We come together as a community to celebrate it. We mourn when we lose it. Artists paint and sing and write about it. In today’s political climate, people on both sides of the aisle claim that it is the answer to all of our problems. And it very well may be.
But do we really understand it? Do we really understand love?
This year, we have been plagued by more than just the coronavirus. While the virus has attacked human bodies, apathy, greed, pride and more evils — even hatred — have attacked our souls, and the consequences have been dire.
We have ignored good ideas put forth by politicians we don’t like.
I’d like to humbly offer true biblical love as the answer to our earthly problems. But I don’t think many of us understand what it means to practice and receive true biblical love.
Let’s look back at the roots of it.
In 1 John 4:8, we learn, “Whoever does not love does not know God, because God is love” (NIV).
We know from Genesis 1:27 that we are made in the image of God and so we are made with love in the image of love. To practice true biblical love is to follow the example of Jesus.
Loving like Jesus means calling out sin when we see it and unselfishly helping those in need. It means respecting those with whom we disagree.
In 1 Corinthians 13, we learn some attributes of love.
Love is patient and kind. It neither envies nor boasts, and it is never prideful. When we love, we honor others and not ourselves and we do not become angry. Love forgives. It celebrates the truth, even if the truth is hard to accept. Love protects, trusts, hopes and perseveres — always.
Yet, too often, we practice and receive things that only look like love.
The ideas of tolerance, acceptance and coexistence are not attributes of love as outlined in the gospels or 1 Corinthians 13.

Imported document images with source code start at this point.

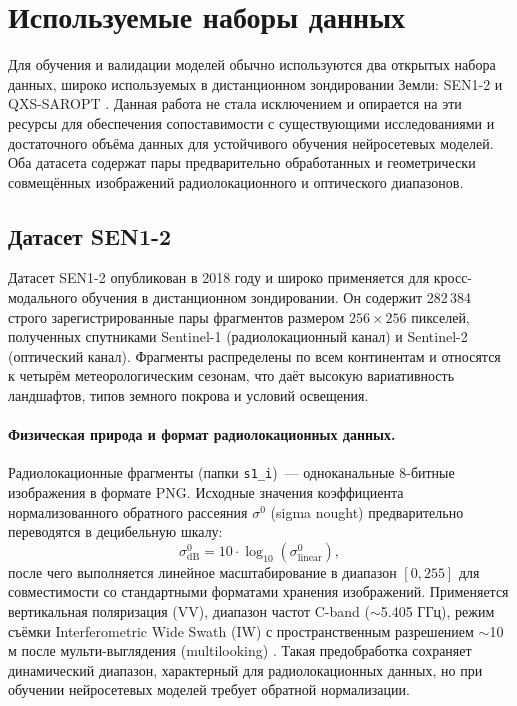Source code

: \section{Используемые наборы данных}
\label{sec:datasets}

Для обучения и валидации моделей обычно используются два открытых набора данных, широко используемых в дистанционном зондировании Земли: SEN1-2 \cite{schmitt2018sen1} и QXS-SAROPT \cite{huang2021qxs}.
Данная работа не стала исключением и опирается на эти ресурсы для обеспечения сопоставимости с существующими исследованиями и достаточного объёма данных для устойчивого обучения нейросетевых моделей.
Оба датасета содержат пары предварительно обработанных и геометрически совмещённых изображений радиолокационного и оптического диапазонов.

\subsection{Датасет SEN1-2}
\label{subsec:sen1-2}

Датасет SEN1-2 \cite{schmitt2018sen1} опубликован в 2018 году и широко применяется для кросс-модального обучения в дистанционном зондировании.
Он содержит 282\,384 строго зарегистрированные пары фрагментов размером $256 \times 256$ пикселей, полученных спутниками Sentinel-1 (радиолокационный канал) и Sentinel-2 (оптический канал).
Фрагменты распределены по всем континентам и относятся к четырём метеорологическим сезонам, что даёт высокую вариативность ландшафтов, типов земного покрова и условий освещения.

\paragraph{Физическая природа и формат радиолокационных данных.}
Радиолокационные фрагменты (папки \texttt{s1\_i})~--- одноканальные 8-битные изображения в формате PNG.
Исходные значения коэффициента нормализованного обратного рассеяния $\sigma^0$ (sigma nought) предварительно переводятся в децибельную шкалу:
\begin{equation}
    \sigma^0_{\text{dB}} = 10 \cdot \log_{10}(\sigma^0_{\text{linear}}),
\end{equation}
после чего выполняется линейное масштабирование в диапазон $[0, 255]$ для совместимости со стандартными форматами хранения изображений.
Применяется вертикальная поляризация (VV), диапазон частот C-band ($\sim$5.405 ГГц), режим съёмки Interferometric Wide Swath (IW) с пространственным разрешением $\sim$10 м после мульти-выглядения (multilooking) \cite{schmitt2018sen1}.
Такая предобработка сохраняет динамический диапазон, характерный для радиолокационных данных, но при обучении нейросетевых моделей требует обратной нормализации.

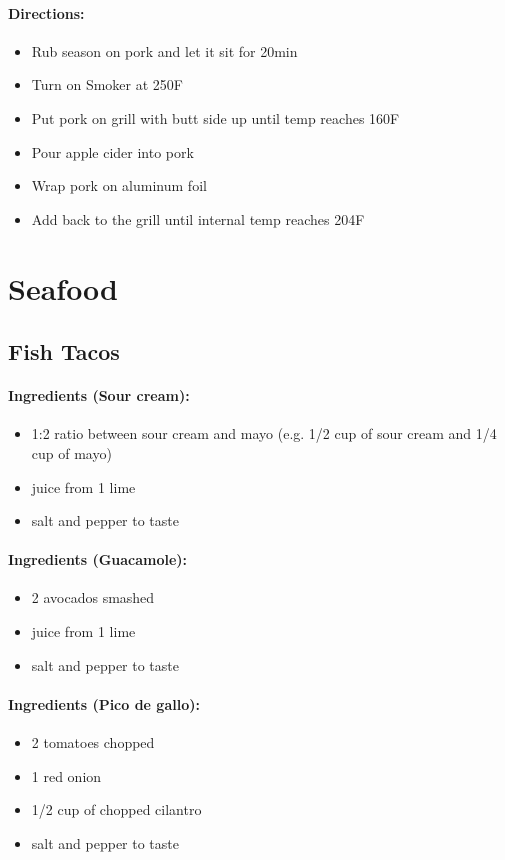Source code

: \documentclass{article}
\begin{document}
\paragraph{Directions:}
\begin{itemize}
    \item Rub season on pork and let it sit for 20min
    \item Turn on Smoker at 250F
    \item Put pork on grill with butt side up until temp reaches 160F
    \item Pour apple cider into pork
    \item Wrap pork on aluminum foil
    \item Add back to the grill until internal temp reaches 204F
\end{itemize}

\section{Seafood}


\subsection{Fish Tacos} 

\paragraph{Ingredients (Sour cream):}
\begin{itemize}
    \item 1:2 ratio between sour cream and mayo (e.g. 1/2 cup of sour cream and 1/4 cup of mayo)
    \item juice from 1 lime
    \item salt and pepper to taste
\end{itemize}  

\paragraph{Ingredients (Guacamole):}
\begin{itemize}
    \item 2 avocados smashed
    \item juice from 1 lime
    \item salt and pepper to taste
\end{itemize}  

\paragraph{Ingredients (Pico de gallo):}
\begin{itemize}
    \item 2 tomatoes chopped
    \item 1 red onion
    \item 1/2 cup of chopped cilantro
    \item salt and pepper to taste
\end{itemize}  
\end{document}
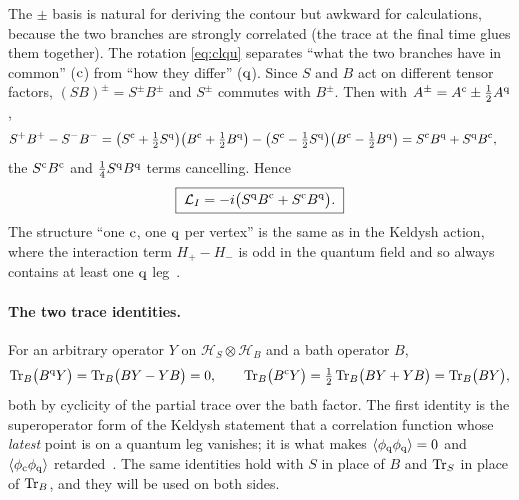The $\pm$ basis is natural for deriving the contour but awkward for calculations, because the two branches are strongly correlated (the trace at the final time glues them together).
The rotation \cref{eq:clqu} separates ``what the two branches have in common'' ($\cl$) from ``how they differ'' ($\qu$).
Since $S$ and $B$ act on different tensor factors, $(SB)^\pm=S^\pm B^\pm$ and $S^\pm$ commutes with $B^\pm$.
Then with $A^\pm=A^\cl\pm\tfrac12A^\qu$,
\begin{align}
  S^{+}B^{+}-S^{-}B^{-}
  &=\big(S^\cl+\tfrac12S^\qu\big)\big(B^\cl+\tfrac12B^\qu\big)
   -\big(S^\cl-\tfrac12S^\qu\big)\big(B^\cl-\tfrac12B^\qu\big)
  =S^\cl B^\qu+S^\qu B^\cl ,
\end{align}
the $S^\cl B^\cl$ and $\frac14S^\qu B^\qu$ terms cancelling.
Hence
\begin{equation}
  \boxed{\;\Lc_I=-i\big(S^{\qu}B^{\cl}+S^{\cl}B^{\qu}\big).\;}
  \label{eq:LIcq}
\end{equation}
The structure ``one $\cl$, one $\qu$ per vertex'' is the same as in the Keldysh action, where the interaction term $H_+-H_-$ is odd in the quantum field and so always contains at least one $\qu$ leg~\cite[Sec.~2.7]{Kamenev2011}.

\paragraph{The two trace identities.}
For an arbitrary operator $Y$ on $\mathcal H_S\otimes\mathcal H_B$ and a bath operator $B$,
\begin{equation}
  \Tr_B\!\big(B^\qu Y\big)=\Tr_B\!\big(BY-YB\big)=0,\qquad
  \Tr_B\!\big(B^\cl Y\big)=\tfrac12\Tr_B\!\big(BY+YB\big)=\Tr_B\!\big(BY\big),
  \label{eq:trace-identities}
\end{equation}
both by cyclicity of the partial trace over the bath factor.
The first identity is the superoperator form of the Keldysh statement that a correlation function whose \emph{latest} point is on a quantum leg vanishes; it is what makes $\avg{\phi_\qu\phi_\qu}=0$ and $\avg{\phi_\cl\phi_\qu}$ retarded~\cite[Sec.~2.6]{Kamenev2011}.
The same identities hold with $S$ in place of $B$ and $\Tr_S$ in place of $\Tr_B$, and they will be used on both sides.

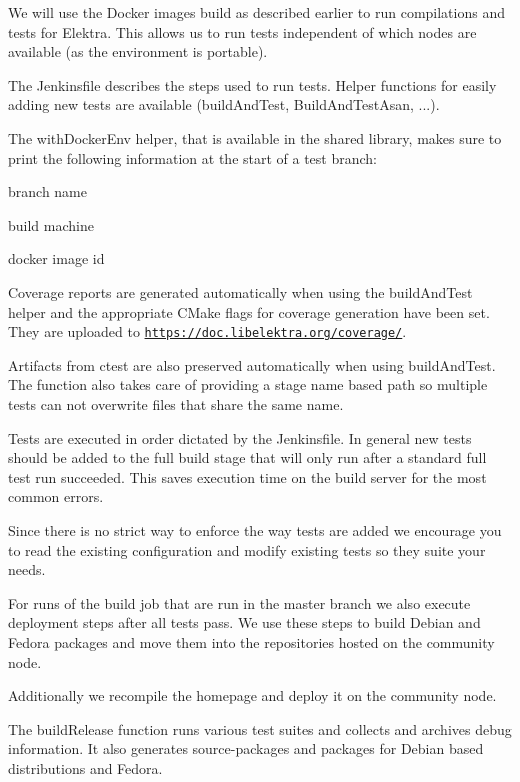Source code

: We will use the Docker images build as described earlier to run compilations and tests for Elektra. This allows us to run tests independent of which nodes are available (as the environment is portable).

The Jenkinsfile describes the steps used to run tests. Helper functions for easily adding new tests are available ({\ttfamily build\+And\+Test}, {\ttfamily Build\+And\+Test\+Asan}, ...).

The {\ttfamily with\+Docker\+Env} helper, that is available in the shared library, makes sure to print the following information at the start of a test branch\+:


\begin{DoxyItemize}
\item branch name
\item build machine
\item docker image id
\end{DoxyItemize}

Coverage reports are generated automatically when using the {\ttfamily build\+And\+Test} helper and the appropriate C\+Make flags for coverage generation have been set. They are uploaded to \href{https://doc.libelektra.org/coverage/}{\tt https\+://doc.\+libelektra.\+org/coverage/}.

Artifacts from {\ttfamily ctest} are also preserved automatically when using {\ttfamily build\+And\+Test}. The function also takes care of providing a stage name based path so multiple tests can not overwrite files that share the same name.

Tests are executed in order dictated by the Jenkinsfile. In general new tests should be added to the \textquotesingle{}full build stage\textquotesingle{} that will only run after a standard full test run succeeded. This saves execution time on the build server for the most common errors.

Since there is no strict way to enforce the way tests are added we encourage you to read the existing configuration and modify existing tests so they suite your needs.

For runs of the build job that are run in the master branch we also execute deployment steps after all tests pass. We use these steps to build Debian and Fedora packages and move them into the repositories hosted on the community node.

Additionally we recompile the homepage and deploy it on the community node.

The {\ttfamily build\+Release} function runs various test suites and collects and archives debug information. It also generates source-\/packages and packages for Debian based distributions and Fedora.

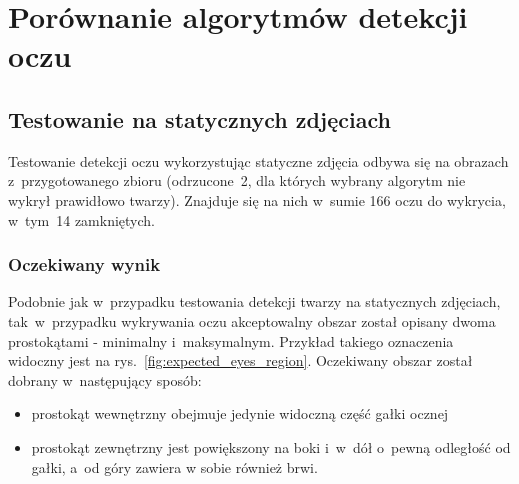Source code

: \newpage

\section{Porównanie algorytmów detekcji oczu}



\subsection{Testowanie na statycznych zdjęciach}

Testowanie detekcji oczu wykorzystując statyczne zdjęcia odbywa się na obrazach z~przygotowanego zbioru (odrzucone~2, dla których wybrany algorytm nie wykrył prawidłowo twarzy). Znajduje się na nich w~sumie 166 oczu do wykrycia, w~tym~14 zamkniętych.

\subsubsection{Oczekiwany wynik}

Podobnie jak w~przypadku testowania detekcji twarzy na statycznych zdjęciach, tak~w~przypadku wykrywania oczu akceptowalny obszar został opisany dwoma prostokątami - minimalny i~maksymalnym. Przykład takiego oznaczenia widoczny jest na rys.~\ref{fig:expected_eyes_region}. Oczekiwany obszar został dobrany w~następujący sposób:

\begin{itemize}
    \item prostokąt wewnętrzny obejmuje jedynie widoczną część gałki ocznej
    \item prostokąt zewnętrzny jest powiększony na boki i~w~dół o~pewną odległość od gałki, a~od góry zawiera w sobie również brwi.
\end{itemize}

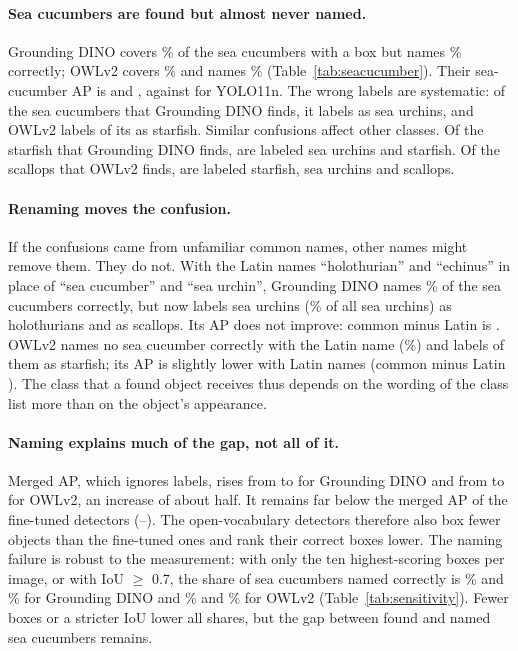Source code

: \documentclass[letterpaper]{article} %
\begin{document}
\paragraph{Sea cucumbers are found but almost never named.}
Grounding DINO covers \scFoundGD\% \scFoundciGD{} of the sea cucumbers with a box but names \scNamedGD\% \scNamedciGD{} correctly; OWLv2 covers \scFoundOWL\% \scFoundciOWL{} and names \scNamedOWL\% \scNamedciOWL{} (Table~\ref{tab:seacucumber}). Their sea-cucumber AP is \scApGD{} and \scApOWL{}, against \scApYoloN{} for YOLO11n. The wrong labels are systematic: of the \scFoundNGD{} sea cucumbers that Grounding DINO finds, it labels \scUrchinGD{} as sea urchins, and OWLv2 labels \scStarOWL{} of its \scFoundNOWL{} as starfish. Similar confusions affect other classes. Of the starfish that Grounding DINO finds, \starAsUrchinGD{} are labeled sea urchins and \starAsStarGD{} starfish. Of the scallops that OWLv2 finds, \scalAsStarOWL{} are labeled starfish, \scalAsUrchinOWL{} sea urchins and \scalAsScalOWL{} scallops.

\paragraph{Renaming moves the confusion.}
If the confusions came from unfamiliar common names, other names might remove them. They do not. With the Latin names ``holothurian'' and ``echinus'' in place of ``sea cucumber'' and ``sea urchin'', Grounding DINO names \scNamedGDlatin\% of the sea cucumbers correctly, but now labels \urchinAsHoloGDlatin{} sea urchins (\urchinAsHoloGDlatinPct\% of all sea urchins) as holothurians and \urchinAsScalGDlatin{} as scallops. Its AP does not improve: common minus Latin is \dLatinGd{} \dciLatinGd. OWLv2 names no sea cucumber correctly with the Latin name (\scNamedOWLlatin\%) and labels \scStarOWLlatin{} of them as starfish; its AP is slightly lower with Latin names (common minus Latin \dLatinOwl{} \dciLatinOwl). The class that a found object receives thus depends on the wording of the class list more than on the object's appearance.

\paragraph{Naming explains much of the gap, not all of it.}
Merged AP, which ignores labels, rises from \apGD{} to \mgGD{} \mgciGD{} for Grounding DINO and from \apOWL{} to \mgOWL{} \mgciOWL{} for OWLv2, an increase of about half. It remains far below the merged AP of the fine-tuned detectors (\mgYoloEightN--\mgYoloL). The open-vocabulary detectors therefore also box fewer objects than the fine-tuned ones and rank their correct boxes lower. The naming failure is robust to the measurement: with only the ten highest-scoring boxes per image, or with IoU $\geq$ 0.7, the share of sea cucumbers named correctly is \scNamedTopTenGD\% and \scNamedIouSeventyGD\% for Grounding DINO and \scNamedTopTenOWL\% and \scNamedIouSeventyOWL\% for OWLv2 (Table~\ref{tab:sensitivity}). Fewer boxes or a stricter IoU lower all shares, but the gap between found and named sea cucumbers remains.
\end{document}
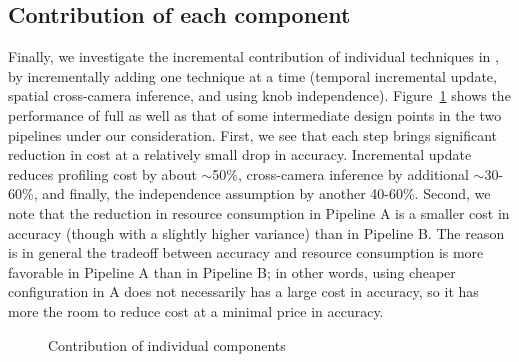 \subsection{Contribution of each component}

Finally, we investigate the incremental contribution of individual techniques in \name, by incrementally adding one technique at a time (temporal incremental update, spatial cross-camera inference, and using knob independence).
Figure~\ref{fig:eval:contrib} shows the performance of full \name as well as that of some intermediate design points in the two pipelines under our consideration.
First, we see that each step brings significant reduction in cost at a relatively small drop in accuracy.
Incremental update reduces profiling cost by about $\sim$50\%, cross-camera inference by additional $\sim$30-60\%, and finally, the independence assumption by another 40-60\%.
Second, we note that the reduction in resource consumption in Pipeline A is a smaller cost in accuracy (though with a slightly higher variance) than in Pipeline B. 
The reason is in general the tradeoff between accuracy and resource consumption is more favorable in Pipeline A than in Pipeline B; in other words, using cheaper configuration in A does not necessarily has a large cost in accuracy, so it has more the room to reduce cost at a minimal price in accuracy.

\begin{figure}[t!]
    \centering
    \hspace{-0.5cm}
    \caption{Contribution of individual components}
    \label{fig:eval:contrib}
\end{figure}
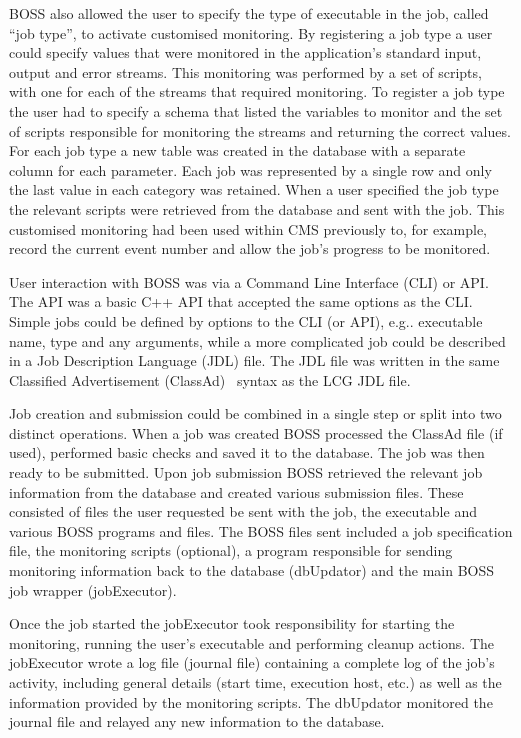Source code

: BOSS also allowed the user to specify the type of executable in the job, called ``job type'', to activate customised monitoring. By registering a job type a user could specify values that were monitored in the application's standard input, output and error streams. This monitoring was performed by a set of scripts, with one for each of the streams that required monitoring. To register a job type the user had to specify a schema that listed the variables to monitor and the set of scripts responsible for monitoring the streams and returning the correct values. For each job type a new table was created in the database with a separate column for each parameter. Each job was represented by a single row and only the last value in each category was retained. When a user specified the job type the relevant scripts were retrieved from the database and sent with the job. This customised monitoring had been used within CMS previously to, for example, record the current event number and allow the job's progress to be monitored. 

User interaction with BOSS was via a Command Line Interface (CLI) or API. The API was a basic C++ API that accepted the same options as the CLI. Simple jobs could be defined by options to the CLI (or API), e.g.. executable name, type and any arguments, while a more complicated job could be described in a Job Description Language (JDL) file. The JDL file was written in the same Classified Advertisement (ClassAd)~\cite{citeulike:835507} syntax as the LCG JDL file. 

Job creation and submission could be combined in a single step or split into two distinct operations. When a job was created BOSS processed the ClassAd file (if used), performed basic checks and saved it to the database. The job was then ready to be submitted. Upon job submission BOSS retrieved the relevant job information from the database and created various submission files. These consisted of files the user requested be sent with the job, the executable and various BOSS programs and files. The BOSS files sent included a job specification file, the monitoring scripts (optional), a program responsible for sending monitoring information back to the database (dbUpdator) and the main BOSS job wrapper (jobExecutor). 

Once the job started the jobExecutor took responsibility for starting the monitoring, running the user's executable and performing cleanup actions. The jobExecutor wrote a log file (journal file) containing a complete log of the job's activity, including general details (start time, execution host, etc.) as well as the information provided by the monitoring scripts. The dbUpdator monitored the journal file and relayed any new information to the database. 

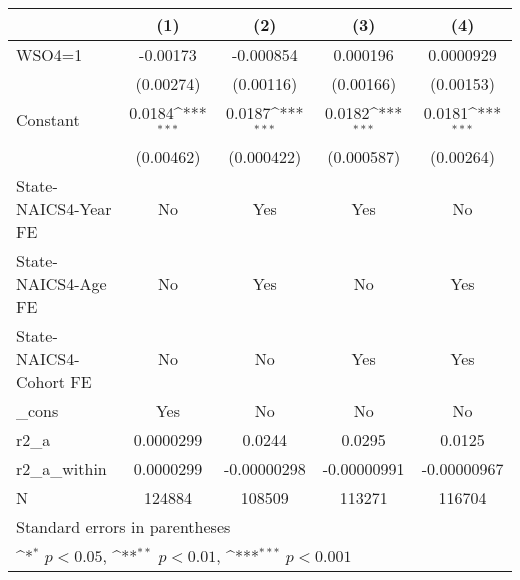 {
\def\sym#1{\ifmmode^{#1}\else\(^{#1}\)\fi}
\begin{tabular}{l*{4}{c}}
\hline\hline
                    &\multicolumn{1}{c}{(1)}         &\multicolumn{1}{c}{(2)}         &\multicolumn{1}{c}{(3)}         &\multicolumn{1}{c}{(4)}         \\
\hline
WSO4=1              &    -0.00173         &   -0.000854         &    0.000196         &   0.0000929         \\
                    &   (0.00274)         &   (0.00116)         &   (0.00166)         &   (0.00153)         \\
[1em]
Constant            &      0.0184\sym{***}&      0.0187\sym{***}&      0.0182\sym{***}&      0.0181\sym{***}\\
                    &   (0.00462)         &  (0.000422)         &  (0.000587)         &   (0.00264)         \\
[1em]
State-NAICS4-Year FE&          No         &         Yes         &         Yes         &          No         \\
[1em]
State-NAICS4-Age FE &          No         &         Yes         &          No         &         Yes         \\
[1em]
State-NAICS4-Cohort FE&          No         &          No         &         Yes         &         Yes         \\
[1em]
\_cons              &         Yes         &          No         &          No         &          No         \\
\hline
r2\_a                &   0.0000299         &      0.0244         &      0.0295         &      0.0125         \\
r2\_a\_within         &   0.0000299         & -0.00000298         & -0.00000991         & -0.00000967         \\
N                   &      124884         &      108509         &      113271         &      116704         \\
\hline\hline
\multicolumn{5}{l}{\footnotesize Standard errors in parentheses}\\
\multicolumn{5}{l}{\footnotesize \sym{*} \(p<0.05\), \sym{**} \(p<0.01\), \sym{***} \(p<0.001\)}\\
\end{tabular}
}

Our nation cannot be healed by these human ideals. No, our nation needs true biblical love, and those of us who follow Jesus must lead the way.
We are commanded to love as he did.
This means that we must be kind, patient, humble, forgiving and truthful with everyone — even those who view us as their enemies. Even those we once viewed as enemies.
Biblical love sees through false ideologies and still loves the people who are trapped in them. In the Scriptures, we see that Jesus never refrains from calling out sin — in fact, he calls people out of sin and into new life.
It is not unloving to speak hard truths, as some would have us believe. In fact, speaking hard truths is fundamentally an expression of love as we patiently and unselfishly encourage our neighbors to follow the way of Jesus “so that they may take hold of the life that is truly life” (1 Timothy 6:19).
If we all practiced true biblical love, then our country would be a very different place indeed.